Öte yandan Cesur Yürek kapsanmayı daha geniş çemberde sosyal grubundan, arkadaş çevresinden bekleyebilirdi. Ancak onlar da kendilerine kaygı ve utançla bakan ve bu sebeple görmeye alıştıkları gibi görünmeyen bu gözlerin “deli olduğunu” düşünmüşlerdi.
Ben Deli miyim?
Cesur Yürek gitgide artan yalnızlığında yarlara, kuyulara, dibi görünmez kuytulara sorup durmaktaydı: “Ben deli miyim? Ben deli miyim? Ben deli miyim?” diye… Yarlar, kuyular, kuytular sesini verdiler bir süre sonra sisli akislerle “Ben DELİ miyim?… Ben DELİ miyim?… Ben DELİ miyim?”
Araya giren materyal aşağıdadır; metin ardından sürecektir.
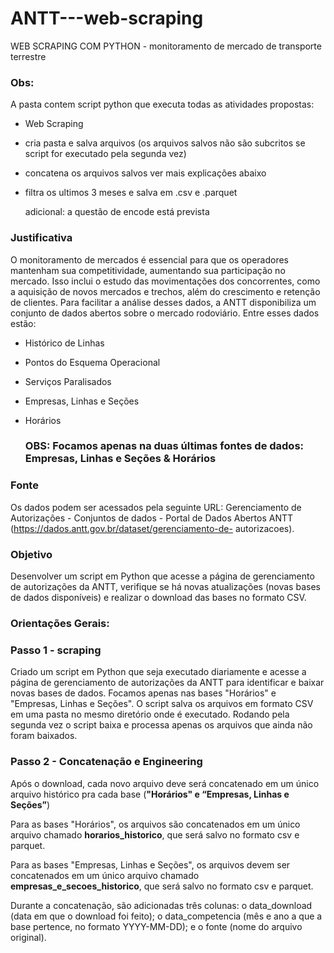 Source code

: # ANTT---web-scraping
WEB SCRAPING COM PYTHON - monitoramento de mercado de transporte terrestre

### Obs: 
A pasta contem script python que executa todas as atividades propostas:
  + Web Scraping
  + cria pasta e salva arquivos (os arquivos salvos não são subcritos se script for executado pela segunda vez)
  + concatena os arquivos salvos ver mais explicações abaixo
  + filtra os ultimos 3 meses e salva em .csv e .parquet

    adicional: a questão de encode está prevista

### Justificativa
O monitoramento de mercados é essencial para que os operadores mantenham sua competitividade,
aumentando sua participação no mercado. Isso inclui o estudo das movimentações dos concorrentes,
como a aquisição de novos mercados e trechos, além do crescimento e retenção de clientes. Para
facilitar a análise desses dados, a ANTT disponibiliza um conjunto de dados abertos sobre o mercado
rodoviário. Entre esses dados estão:
  + Histórico de Linhas
  + Pontos do Esquema Operacional
  + Serviços Paralisados
  + Empresas, Linhas e Seções
  + Horários

    ### OBS: Focamos apenas na duas últimas fontes de dados: Empresas, Linhas e Seções & Horários

### Fonte
Os dados podem ser acessados pela seguinte URL: Gerenciamento de Autorizações - Conjuntos de
dados - Portal de Dados Abertos ANTT (https://dados.antt.gov.br/dataset/gerenciamento-de-
autorizacoes).

### Objetivo
Desenvolver um script em Python que acesse a página de gerenciamento de autorizações
da ANTT, verifique se há novas atualizações (novas bases de dados disponíveis) e realizar o download
das bases no formato CSV.

### Orientações Gerais:
### Passo 1 - scraping
Criado um script em Python que seja executado diariamente e acesse a página de gerenciamento de autorizações da ANTT para identificar e baixar novas bases de dados.
Focamos apenas nas bases "Horários" e "Empresas, Linhas e Seções".
O script salva os arquivos em formato CSV em uma pasta no mesmo diretório onde é executado. 
Rodando pela segunda vez o script baixa e processa apenas os arquivos que ainda não foram baixados.

### Passo 2 - Concatenação e Engineering

Após o download, cada novo arquivo deve será concatenado em um único arquivo histórico pra cada base (**"Horários" e “Empresas, Linhas e Seções”**) 

Para as bases "Horários", os arquivos são concatenados em um único arquivo chamado **horarios_historico**, que será salvo no formato csv e parquet. 

Para as bases "Empresas, Linhas e Seções", os arquivos devem ser concatenados em um único arquivo chamado **empresas_e_secoes_historico**, que será salvo no formato csv e parquet.

Durante a concatenação, são adicionadas três colunas:
o data_download (data em que o download foi feito);
o data_competencia (mês e ano a que a base pertence, no formato YYYY-MM-DD); e
o fonte (nome do arquivo original).
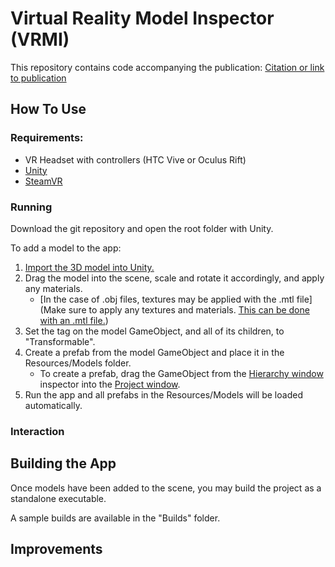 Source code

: # Virtual Reality Model Inspector (VRMI) #
This repository contains code accompanying the publication:
	[Citation or link to publication](www.google.com)

## How To Use ##

### Requirements: ###
* VR Headset with controllers (HTC Vive or Oculus Rift)
* [Unity](https://unity3d.com/)
* [SteamVR](https://store.steampowered.com/steamvr)

### Running ###
Download the git repository and open the root folder with Unity.

To add a model to the app:
1. [Import the 3D model into Unity.](https://docs.unity3d.com/540/Documentation/Manual/HOWTO-importObject.html)
2. Drag the model into the scene, scale and rotate it accordingly, and apply any materials.
	* [In the case of .obj files, textures may be applied with the .mtl file](Make sure to apply any textures and materials. [This can be done with an .mtl file.](https://www.youtube.com/watch?v=uoxSUFdkv7Y))
3. Set the tag on the model GameObject, and all of its children, to "Transformable".
4. Create a prefab from the model GameObject and place it in the Resources/Models folder.
	* To create a prefab, drag the GameObject from the [Hierarchy window](https://docs.unity3d.com/Manual/Hierarchy.html) inspector into the [Project window](https://docs.unity3d.com/Manual/ProjectView.html).
5. Run the app and all prefabs in the Resources/Models will be loaded automatically.

### Interaction ###

## Building the App ##
Once models have been added to the scene, you may build the project as a standalone executable.

A sample builds are available in the "Builds" folder.

## Improvements ##
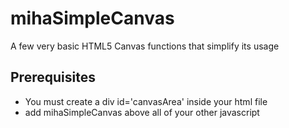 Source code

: # mihaSimpleCanvas
A few very basic HTML5 Canvas functions that simplify its usage

## Prerequisites
- You must create a div id='canvasArea' inside your html file
- add mihaSimpleCanvas above all of your other javascript <script> references
  
## Usage
### createCanvas(x, y, context = '2d')
- Call this at the begining to create an html5 canvas with a width and height suplied by you
- you can make the context be webgl instead of 2d

### clear(color)
- Clear HTML5 Canvas with supplied color

### clearPart(color, x1, y1, x2, y2)
- Clear a certain part of the HTML5 Canvas
- Start point(x1, y1), End point(x2, y2)

### translate(x, y)
- Move the coordinate system

### rotate(x)
- Rotate the cordinate system

### toRadian(x)
- Returns radians converted from Degress

### push() 
- Save current transform

### pop()
- Remove last saved transform from the array

### resetTransform()
- Resets transformations done to default

### line(x1, y1, x2, y2, color = 'white')
- Draw line from T(x1, y1) to P(x2, y2)
- Default color of the line is 'white'

### drawFillRect(x, y, w, h, color = 'white')
- Draw a filled rectangle at T(x, y) with width, height and a fillcolor
- Default color of the rectangle is white


### drawArc(sx, sy, r, sAngle, eAngle, color = 'white', width = 1)
- Draw an arc at S(x, y) that goes from sAngle to eAngle in radians
- Default color is white
- Default lineWidth is 1

### drawFillText(text, x, y, fontSize, colour = 'white', font = 'Arial')
- Draw a text string / charachter at position T(x, y) with a certain size
- Default color is white
- Default font is Arial

### drawStrokeText(text, x, y, fontSize, font = 'Arial')
- Draw a text string / charachter at position T(x, y) with a certain size
- Default font is Arial

### mousePos(canvas, evt)
- Depending where on the canvas you you are returns those coordinates
- Depends on the canvas event mouseMove

### map(s, a1, a2, b1, b2)
- This function takes a value s from a certain range a1 -> a2 and maps it to another range b1 -> b2
- s = value that should be mapped
- a1 = lower boundry of the value that should be mapped
- a2 = upper boundry of the value the should be mapped
- b1 = lower boundry of mapped
- b2 = upper boundry of mapped

### toInt(value)
- Takes in a number and returns the Intiger equivalent

### toBoolean(string)
- Takes in a string that has "true" or "false" and returns the boolean equivalent

### lineStrip(array, colour = 'white', corner = 'round')
- Takes in array that contains an object with x and y and connect those points into one line
- array = a object containing an x and y
- colour = default is white
- corner = type of corner, default is round

### Globals
- WIDTH is canvas.width
- HEIGHT is canvas.height
- ctx is canvas.getContext('2d')
- MOUSE_POS is the mouse position on the canvas calculated everytime the mouse moves on the canvas
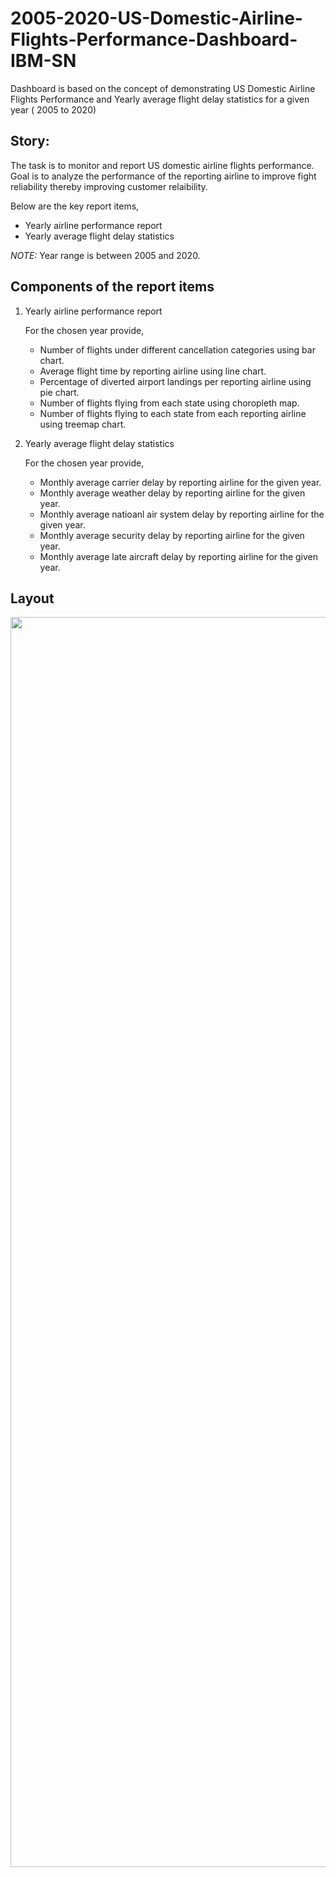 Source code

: # 2005-2020-US-Domestic-Airline-Flights-Performance-Dashboard-IBM-SN

Dashboard is based on the concept of demonstrating US Domestic Airline Flights Performance and Yearly average flight delay statistics for a given year ( 2005 to 2020)

## Story:

The task is to monitor and report US domestic airline flights performance. Goal is to analyze the performance of the reporting airline to improve fight reliability thereby improving customer relaibility.

Below are the key report items,

*   Yearly airline performance report 
*   Yearly average flight delay statistics

*NOTE:* Year range is between 2005 and 2020.

## Components of the report items

1.  Yearly airline performance report

    For the chosen year provide,

    *   Number of flights under different cancellation categories using bar chart.
    *   Average flight time by reporting airline using line chart.
    *   Percentage of diverted airport landings per reporting airline using pie chart.
    *   Number of flights flying from each state using choropleth map.
    *   Number of flights flying to each state from each reporting airline using treemap chart.
2.  Yearly average flight delay statistics

    For the chosen year provide,

    *   Monthly average carrier delay by reporting airline for the given year.
    *   Monthly average weather delay by reporting airline for the given year.
    *   Monthly average natioanl air system delay by reporting airline for the given year.
    *   Monthly average security delay by reporting airline for the given year.
    *   Monthly average late aircraft delay by reporting airline for the given year.

## Layout

<center>
    <img src="https://cf-courses-data.s3.us.cloud-object-storage.appdomain.cloud/IBMDeveloperSkillsNetwork-DV0101EN-SkillsNetwork/labs/Module%205/images/Layout.png" width="2000" alt="cognitiveclass.ai logo"/>
</center>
[1] Psikanalitik bakış açısı haklı olarak, yukarıdaki soruyu gereksiz ve geçersiz bulacağı bir noktadan bakmaktadır ve Cesur Yürek’in güncel olarak yaşadığı bu sorunun temelinde, onu “o” yapan en erken aile-içi etkileşim birimleri olduğunu söyleyecektir. İçselleştirilen ve ruhsallığın yapı taşı olan bu etkileşim birimlerinin varlığı, Cesur Yürek’in neden kendi kendisini güncelde kapsayamadığını açıkladığı gibi, güncelde kapsayamayan anne-babanın, erken çocukluktaki olası yaklaşımlarıyla ilgili bir tahmin yapma imkânı yaratır. Güncelde kapsayamayan anne-baba büyük ihtimalle, Cesur Yürek’in çocukluğunda da kapsayamamıştır ve bu sebeple Cesur Yürek kendi kendini kapsama kapasitesini yeterince edinememiştir diye düşünebiliriz.